* TASK *
Each of the records that follow needs an exact reproduction.

* SOURCE RECORDS *
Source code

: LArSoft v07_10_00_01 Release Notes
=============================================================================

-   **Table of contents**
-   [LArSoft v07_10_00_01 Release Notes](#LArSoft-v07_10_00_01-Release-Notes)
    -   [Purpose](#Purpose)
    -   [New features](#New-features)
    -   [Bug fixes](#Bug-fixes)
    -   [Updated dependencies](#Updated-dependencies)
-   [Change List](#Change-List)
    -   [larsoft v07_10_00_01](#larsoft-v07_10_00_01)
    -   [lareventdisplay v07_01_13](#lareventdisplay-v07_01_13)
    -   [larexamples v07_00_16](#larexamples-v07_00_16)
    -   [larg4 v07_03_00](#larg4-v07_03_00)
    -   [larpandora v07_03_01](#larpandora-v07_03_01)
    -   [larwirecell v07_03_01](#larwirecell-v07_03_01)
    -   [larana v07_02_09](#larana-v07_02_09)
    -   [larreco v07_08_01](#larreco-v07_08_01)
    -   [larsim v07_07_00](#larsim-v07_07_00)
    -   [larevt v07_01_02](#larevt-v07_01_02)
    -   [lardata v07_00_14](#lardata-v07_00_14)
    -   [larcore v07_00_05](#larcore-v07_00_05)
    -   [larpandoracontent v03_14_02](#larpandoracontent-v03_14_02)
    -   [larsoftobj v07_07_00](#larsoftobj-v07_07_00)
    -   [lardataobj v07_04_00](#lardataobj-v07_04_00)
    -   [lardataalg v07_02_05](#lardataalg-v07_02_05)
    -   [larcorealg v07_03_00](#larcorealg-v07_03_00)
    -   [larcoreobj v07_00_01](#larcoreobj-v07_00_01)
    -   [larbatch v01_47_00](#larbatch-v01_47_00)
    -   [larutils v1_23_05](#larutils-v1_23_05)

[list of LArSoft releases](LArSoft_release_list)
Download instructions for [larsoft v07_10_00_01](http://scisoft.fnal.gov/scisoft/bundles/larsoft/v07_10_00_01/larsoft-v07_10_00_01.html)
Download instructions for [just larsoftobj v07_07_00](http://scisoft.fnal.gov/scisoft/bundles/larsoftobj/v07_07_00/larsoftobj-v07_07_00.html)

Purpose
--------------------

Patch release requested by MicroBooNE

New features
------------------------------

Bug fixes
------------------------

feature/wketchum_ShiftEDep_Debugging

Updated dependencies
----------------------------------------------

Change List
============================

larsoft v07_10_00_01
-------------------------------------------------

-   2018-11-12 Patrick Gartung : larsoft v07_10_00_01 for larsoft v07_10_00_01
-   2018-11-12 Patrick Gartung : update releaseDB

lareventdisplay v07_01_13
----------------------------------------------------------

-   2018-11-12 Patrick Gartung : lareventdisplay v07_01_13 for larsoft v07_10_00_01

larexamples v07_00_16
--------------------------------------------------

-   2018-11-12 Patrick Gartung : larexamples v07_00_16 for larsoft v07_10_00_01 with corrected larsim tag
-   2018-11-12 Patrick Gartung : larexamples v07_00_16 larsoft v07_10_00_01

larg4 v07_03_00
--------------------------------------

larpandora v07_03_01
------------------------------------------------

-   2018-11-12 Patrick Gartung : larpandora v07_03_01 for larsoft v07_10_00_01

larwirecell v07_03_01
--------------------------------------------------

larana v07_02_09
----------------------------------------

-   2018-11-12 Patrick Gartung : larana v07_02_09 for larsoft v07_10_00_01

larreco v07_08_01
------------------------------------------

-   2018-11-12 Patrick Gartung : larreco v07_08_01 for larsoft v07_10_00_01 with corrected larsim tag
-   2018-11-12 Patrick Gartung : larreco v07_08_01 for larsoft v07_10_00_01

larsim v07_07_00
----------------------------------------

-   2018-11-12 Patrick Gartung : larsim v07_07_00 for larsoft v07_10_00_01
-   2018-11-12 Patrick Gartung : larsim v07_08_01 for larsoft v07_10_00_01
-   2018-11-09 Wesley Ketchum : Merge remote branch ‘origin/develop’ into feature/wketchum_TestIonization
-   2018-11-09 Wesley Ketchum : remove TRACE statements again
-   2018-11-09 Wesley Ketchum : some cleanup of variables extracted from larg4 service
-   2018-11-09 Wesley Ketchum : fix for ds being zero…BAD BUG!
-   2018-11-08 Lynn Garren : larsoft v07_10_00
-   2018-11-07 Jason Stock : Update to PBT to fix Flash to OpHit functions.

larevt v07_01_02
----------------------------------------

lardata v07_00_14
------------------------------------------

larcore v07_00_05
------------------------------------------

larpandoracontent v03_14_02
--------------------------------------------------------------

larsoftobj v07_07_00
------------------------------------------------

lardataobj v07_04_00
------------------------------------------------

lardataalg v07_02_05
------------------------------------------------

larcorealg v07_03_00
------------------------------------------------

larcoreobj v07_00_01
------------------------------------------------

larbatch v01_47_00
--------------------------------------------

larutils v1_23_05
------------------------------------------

* RESULT *
Source code

: LArSoft v07_10_00_01 Release Notes
=============================================================================

-   **Table of contents**
-   [LArSoft v07_10_00_01 Release Notes](#LArSoft-v07_10_00_01-Release-Notes)
    -   [Purpose](#Purpose)
    -   [New features](#New-features)
    -   [Bug fixes](#Bug-fixes)
    -   [Updated dependencies](#Updated-dependencies)
-   [Change List](#Change-List)
    -   [larsoft v07_10_00_01](#larsoft-v07_10_00_01)
    -   [lareventdisplay v07_01_13](#lareventdisplay-v07_01_13)
    -   [larexamples v07_00_16](#larexamples-v07_00_16)
    -   [larg4 v07_03_00](#larg4-v07_03_00)
    -   [larpandora v07_03_01](#larpandora-v07_03_01)
    -   [larwirecell v07_03_01](#larwirecell-v07_03_01)
    -   [larana v07_02_09](#larana-v07_02_09)
    -   [larreco v07_08_01](#larreco-v07_08_01)
    -   [larsim v07_07_00](#larsim-v07_07_00)
    -   [larevt v07_01_02](#larevt-v07_01_02)
    -   [lardata v07_00_14](#lardata-v07_00_14)
    -   [larcore v07_00_05](#larcore-v07_00_05)
    -   [larpandoracontent v03_14_02](#larpandoracontent-v03_14_02)
    -   [larsoftobj v07_07_00](#larsoftobj-v07_07_00)
    -   [lardataobj v07_04_00](#lardataobj-v07_04_00)
    -   [lardataalg v07_02_05](#lardataalg-v07_02_05)
    -   [larcorealg v07_03_00](#larcorealg-v07_03_00)
    -   [larcoreobj v07_00_01](#larcoreobj-v07_00_01)
    -   [larbatch v01_47_00](#larbatch-v01_47_00)
    -   [larutils v1_23_05](#larutils-v1_23_05)

[list of LArSoft releases](LArSoft_release_list)
Download instructions for [larsoft v07_10_00_01](http://scisoft.fnal.gov/scisoft/bundles/larsoft/v07_10_00_01/larsoft-v07_10_00_01.html)
Download instructions for [just larsoftobj v07_07_00](http://scisoft.fnal.gov/scisoft/bundles/larsoftobj/v07_07_00/larsoftobj-v07_07_00.html)

Purpose
--------------------

Patch release requested by MicroBooNE

New features
------------------------------

Bug fixes
------------------------

feature/wketchum_ShiftEDep_Debugging

Updated dependencies
----------------------------------------------

Change List
============================

larsoft v07_10_00_01
-------------------------------------------------

-   2018-11-12 Patrick Gartung : larsoft v07_10_00_01 for larsoft v07_10_00_01
-   2018-11-12 Patrick Gartung : update releaseDB

lareventdisplay v07_01_13
----------------------------------------------------------

-   2018-11-12 Patrick Gartung : lareventdisplay v07_01_13 for larsoft v07_10_00_01

larexamples v07_00_16
--------------------------------------------------

-   2018-11-12 Patrick Gartung : larexamples v07_00_16 for larsoft v07_10_00_01 with corrected larsim tag
-   2018-11-12 Patrick Gartung : larexamples v07_00_16 larsoft v07_10_00_01

larg4 v07_03_00
--------------------------------------

larpandora v07_03_01
------------------------------------------------

-   2018-11-12 Patrick Gartung : larpandora v07_03_01 for larsoft v07_10_00_01

larwirecell v07_03_01
--------------------------------------------------

larana v07_02_09
----------------------------------------

-   2018-11-12 Patrick Gartung : larana v07_02_09 for larsoft v07_10_00_01

larreco v07_08_01
------------------------------------------

-   2018-11-12 Patrick Gartung : larreco v07_08_01 for larsoft v07_10_00_01 with corrected larsim tag
-   2018-11-12 Patrick Gartung : larreco v07_08_01 for larsoft v07_10_00_01

larsim v07_07_00
----------------------------------------

-   2018-11-12 Patrick Gartung : larsim v07_07_00 for larsoft v07_10_00_01
-   2018-11-12 Patrick Gartung : larsim v07_08_01 for larsoft v07_10_00_01
-   2018-11-09 Wesley Ketchum : Merge remote branch ‘origin/develop’ into feature/wketchum_TestIonization
-   2018-11-09 Wesley Ketchum : remove TRACE statements again
-   2018-11-09 Wesley Ketchum : some cleanup of variables extracted from larg4 service
-   2018-11-09 Wesley Ketchum : fix for ds being zero…BAD BUG!
-   2018-11-08 Lynn Garren : larsoft v07_10_00
-   2018-11-07 Jason Stock : Update to PBT to fix Flash to OpHit functions.

larevt v07_01_02
----------------------------------------

lardata v07_00_14
------------------------------------------

larcore v07_00_05
------------------------------------------

larpandoracontent v03_14_02
--------------------------------------------------------------

larsoftobj v07_07_00
------------------------------------------------

lardataobj v07_04_00
------------------------------------------------

lardataalg v07_02_05
------------------------------------------------

larcorealg v07_03_00
------------------------------------------------

larcoreobj v07_00_01
------------------------------------------------

larbatch v01_47_00
--------------------------------------------

larutils v1_23_05
------------------------------------------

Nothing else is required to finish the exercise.